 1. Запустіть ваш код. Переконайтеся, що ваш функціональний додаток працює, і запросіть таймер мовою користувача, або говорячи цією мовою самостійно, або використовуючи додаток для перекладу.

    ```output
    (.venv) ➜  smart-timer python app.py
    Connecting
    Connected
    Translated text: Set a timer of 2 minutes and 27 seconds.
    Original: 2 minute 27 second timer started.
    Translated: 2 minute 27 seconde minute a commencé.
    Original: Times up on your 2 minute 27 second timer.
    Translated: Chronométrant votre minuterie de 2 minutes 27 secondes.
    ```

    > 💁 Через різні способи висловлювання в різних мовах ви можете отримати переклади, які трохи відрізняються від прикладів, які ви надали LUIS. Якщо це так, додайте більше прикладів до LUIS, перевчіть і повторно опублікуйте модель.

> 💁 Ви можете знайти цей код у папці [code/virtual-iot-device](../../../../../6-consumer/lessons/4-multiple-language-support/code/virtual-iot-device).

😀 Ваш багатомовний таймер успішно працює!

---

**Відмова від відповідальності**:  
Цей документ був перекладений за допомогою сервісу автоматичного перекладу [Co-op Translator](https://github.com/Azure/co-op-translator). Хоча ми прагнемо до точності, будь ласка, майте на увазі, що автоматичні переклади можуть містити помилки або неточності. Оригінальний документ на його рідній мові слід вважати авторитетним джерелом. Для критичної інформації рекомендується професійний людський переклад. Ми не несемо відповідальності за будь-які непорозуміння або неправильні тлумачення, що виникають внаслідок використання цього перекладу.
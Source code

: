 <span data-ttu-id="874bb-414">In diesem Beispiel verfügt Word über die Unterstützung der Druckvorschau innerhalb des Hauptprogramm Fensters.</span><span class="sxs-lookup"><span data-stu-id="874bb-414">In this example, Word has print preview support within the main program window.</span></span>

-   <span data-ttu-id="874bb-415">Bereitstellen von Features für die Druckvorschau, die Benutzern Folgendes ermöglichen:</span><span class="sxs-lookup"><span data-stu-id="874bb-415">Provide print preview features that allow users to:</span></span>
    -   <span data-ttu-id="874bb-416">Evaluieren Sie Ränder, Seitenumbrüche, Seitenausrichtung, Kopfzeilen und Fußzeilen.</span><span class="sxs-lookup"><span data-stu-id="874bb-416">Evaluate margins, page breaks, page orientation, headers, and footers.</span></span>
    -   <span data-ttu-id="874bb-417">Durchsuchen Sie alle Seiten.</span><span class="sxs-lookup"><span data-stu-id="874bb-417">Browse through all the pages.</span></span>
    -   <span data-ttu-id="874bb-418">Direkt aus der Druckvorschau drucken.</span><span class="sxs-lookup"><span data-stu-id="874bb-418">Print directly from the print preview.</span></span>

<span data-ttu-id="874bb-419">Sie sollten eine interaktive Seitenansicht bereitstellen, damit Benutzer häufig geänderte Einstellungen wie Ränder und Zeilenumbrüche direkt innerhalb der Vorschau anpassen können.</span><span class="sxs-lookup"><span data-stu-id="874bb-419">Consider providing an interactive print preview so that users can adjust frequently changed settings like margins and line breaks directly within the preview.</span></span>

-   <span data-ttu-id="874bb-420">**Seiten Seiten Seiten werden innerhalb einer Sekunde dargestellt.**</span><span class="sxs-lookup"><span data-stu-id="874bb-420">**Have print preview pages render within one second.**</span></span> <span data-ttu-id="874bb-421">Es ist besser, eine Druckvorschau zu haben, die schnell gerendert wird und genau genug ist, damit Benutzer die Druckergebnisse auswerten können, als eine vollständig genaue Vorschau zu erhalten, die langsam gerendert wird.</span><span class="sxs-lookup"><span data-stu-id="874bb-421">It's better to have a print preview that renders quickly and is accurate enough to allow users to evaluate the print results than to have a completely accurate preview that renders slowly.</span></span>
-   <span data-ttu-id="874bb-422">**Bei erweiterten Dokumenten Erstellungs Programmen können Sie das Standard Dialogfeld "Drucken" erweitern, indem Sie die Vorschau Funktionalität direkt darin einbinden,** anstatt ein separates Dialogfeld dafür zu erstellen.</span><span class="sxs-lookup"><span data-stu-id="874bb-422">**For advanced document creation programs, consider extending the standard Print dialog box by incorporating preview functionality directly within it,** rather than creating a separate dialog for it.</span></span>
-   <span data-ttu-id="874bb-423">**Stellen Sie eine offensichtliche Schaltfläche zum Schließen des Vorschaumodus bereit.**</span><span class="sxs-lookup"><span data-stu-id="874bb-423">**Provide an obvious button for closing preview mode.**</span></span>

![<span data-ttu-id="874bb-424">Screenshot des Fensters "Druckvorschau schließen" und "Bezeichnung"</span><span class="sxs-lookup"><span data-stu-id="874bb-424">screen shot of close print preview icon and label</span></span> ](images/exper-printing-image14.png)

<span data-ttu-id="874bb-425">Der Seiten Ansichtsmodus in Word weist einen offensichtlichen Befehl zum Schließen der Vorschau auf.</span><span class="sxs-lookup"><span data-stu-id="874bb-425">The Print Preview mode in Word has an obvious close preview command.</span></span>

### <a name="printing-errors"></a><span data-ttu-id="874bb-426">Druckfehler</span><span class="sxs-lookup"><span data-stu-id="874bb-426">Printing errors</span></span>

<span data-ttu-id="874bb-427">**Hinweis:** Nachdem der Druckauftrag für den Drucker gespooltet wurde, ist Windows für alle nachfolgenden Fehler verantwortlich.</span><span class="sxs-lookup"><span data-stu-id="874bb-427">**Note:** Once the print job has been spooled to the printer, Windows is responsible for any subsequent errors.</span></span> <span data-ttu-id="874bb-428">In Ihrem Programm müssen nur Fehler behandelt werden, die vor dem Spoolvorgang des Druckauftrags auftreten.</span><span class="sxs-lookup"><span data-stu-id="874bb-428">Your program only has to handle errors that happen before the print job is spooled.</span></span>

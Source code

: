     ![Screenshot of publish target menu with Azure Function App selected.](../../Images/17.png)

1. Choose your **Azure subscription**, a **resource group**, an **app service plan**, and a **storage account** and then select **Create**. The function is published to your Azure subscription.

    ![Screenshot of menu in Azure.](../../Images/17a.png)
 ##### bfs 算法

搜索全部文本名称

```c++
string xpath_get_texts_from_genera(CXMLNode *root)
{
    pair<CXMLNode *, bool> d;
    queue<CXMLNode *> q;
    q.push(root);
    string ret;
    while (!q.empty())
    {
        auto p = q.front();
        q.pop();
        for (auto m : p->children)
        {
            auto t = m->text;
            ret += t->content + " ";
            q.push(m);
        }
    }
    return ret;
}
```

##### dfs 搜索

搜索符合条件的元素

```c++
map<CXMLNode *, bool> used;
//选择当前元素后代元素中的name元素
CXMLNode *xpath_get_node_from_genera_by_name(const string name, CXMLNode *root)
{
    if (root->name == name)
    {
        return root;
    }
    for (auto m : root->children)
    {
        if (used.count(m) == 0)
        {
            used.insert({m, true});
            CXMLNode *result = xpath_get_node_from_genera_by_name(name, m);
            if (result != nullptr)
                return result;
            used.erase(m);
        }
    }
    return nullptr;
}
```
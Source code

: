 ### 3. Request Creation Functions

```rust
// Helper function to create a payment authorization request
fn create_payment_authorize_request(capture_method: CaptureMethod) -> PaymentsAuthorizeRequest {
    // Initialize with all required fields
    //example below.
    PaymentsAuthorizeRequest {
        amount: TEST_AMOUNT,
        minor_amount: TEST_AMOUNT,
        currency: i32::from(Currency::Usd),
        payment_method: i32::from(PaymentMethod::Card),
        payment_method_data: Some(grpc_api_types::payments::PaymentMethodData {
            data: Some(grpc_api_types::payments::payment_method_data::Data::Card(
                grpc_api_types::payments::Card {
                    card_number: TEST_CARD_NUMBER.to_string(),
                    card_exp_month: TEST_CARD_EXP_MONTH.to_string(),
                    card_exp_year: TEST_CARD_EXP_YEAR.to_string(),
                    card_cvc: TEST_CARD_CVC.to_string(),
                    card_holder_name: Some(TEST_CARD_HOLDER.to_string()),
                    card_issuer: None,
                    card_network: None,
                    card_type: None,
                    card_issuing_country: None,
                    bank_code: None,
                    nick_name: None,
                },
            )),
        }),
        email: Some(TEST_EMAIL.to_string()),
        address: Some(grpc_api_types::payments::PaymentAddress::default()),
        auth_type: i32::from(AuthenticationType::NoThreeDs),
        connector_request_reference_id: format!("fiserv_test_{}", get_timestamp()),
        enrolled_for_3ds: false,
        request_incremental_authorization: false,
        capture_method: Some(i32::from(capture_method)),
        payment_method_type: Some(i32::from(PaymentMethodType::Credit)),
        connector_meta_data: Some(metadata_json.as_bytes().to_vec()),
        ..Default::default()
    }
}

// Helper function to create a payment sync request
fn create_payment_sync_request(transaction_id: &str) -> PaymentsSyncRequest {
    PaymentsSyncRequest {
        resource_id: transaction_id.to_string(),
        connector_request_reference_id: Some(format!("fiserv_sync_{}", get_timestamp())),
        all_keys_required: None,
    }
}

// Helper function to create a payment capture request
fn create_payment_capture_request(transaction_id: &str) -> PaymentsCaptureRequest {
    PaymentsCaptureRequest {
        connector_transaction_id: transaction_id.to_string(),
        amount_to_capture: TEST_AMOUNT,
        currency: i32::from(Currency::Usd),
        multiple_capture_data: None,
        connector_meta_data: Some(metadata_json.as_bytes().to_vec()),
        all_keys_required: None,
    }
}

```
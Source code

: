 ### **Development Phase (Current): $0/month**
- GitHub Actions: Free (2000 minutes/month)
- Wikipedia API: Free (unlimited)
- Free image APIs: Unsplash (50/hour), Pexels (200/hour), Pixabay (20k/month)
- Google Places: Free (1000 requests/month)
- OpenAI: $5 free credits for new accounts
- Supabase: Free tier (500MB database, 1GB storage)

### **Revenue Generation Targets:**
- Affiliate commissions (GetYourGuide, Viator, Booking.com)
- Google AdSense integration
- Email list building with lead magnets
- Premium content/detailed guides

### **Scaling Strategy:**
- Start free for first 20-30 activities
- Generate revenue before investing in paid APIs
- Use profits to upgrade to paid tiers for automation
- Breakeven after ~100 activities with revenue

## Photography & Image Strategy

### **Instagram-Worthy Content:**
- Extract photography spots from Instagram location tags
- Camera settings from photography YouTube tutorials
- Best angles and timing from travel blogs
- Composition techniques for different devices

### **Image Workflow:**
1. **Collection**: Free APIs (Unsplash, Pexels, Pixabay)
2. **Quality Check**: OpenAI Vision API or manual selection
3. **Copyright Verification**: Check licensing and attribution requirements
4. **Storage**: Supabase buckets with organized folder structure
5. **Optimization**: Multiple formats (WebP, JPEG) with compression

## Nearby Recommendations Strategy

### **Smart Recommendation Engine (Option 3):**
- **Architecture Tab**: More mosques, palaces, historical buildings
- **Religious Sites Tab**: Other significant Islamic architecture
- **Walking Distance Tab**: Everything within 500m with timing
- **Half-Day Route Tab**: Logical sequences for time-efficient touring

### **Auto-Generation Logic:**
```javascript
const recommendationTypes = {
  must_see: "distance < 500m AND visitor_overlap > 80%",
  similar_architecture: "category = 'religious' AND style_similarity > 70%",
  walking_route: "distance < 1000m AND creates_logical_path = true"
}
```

^^^^^^^^

WORK TO BE COMPLETED:
Note each line of the material holding "OpenAI" and copy it out.

RESPONSE TO THIS EXERCISE:
- OpenAI: $5 free credits for new accounts
2. **Quality Check**: OpenAI Vision API or manual selection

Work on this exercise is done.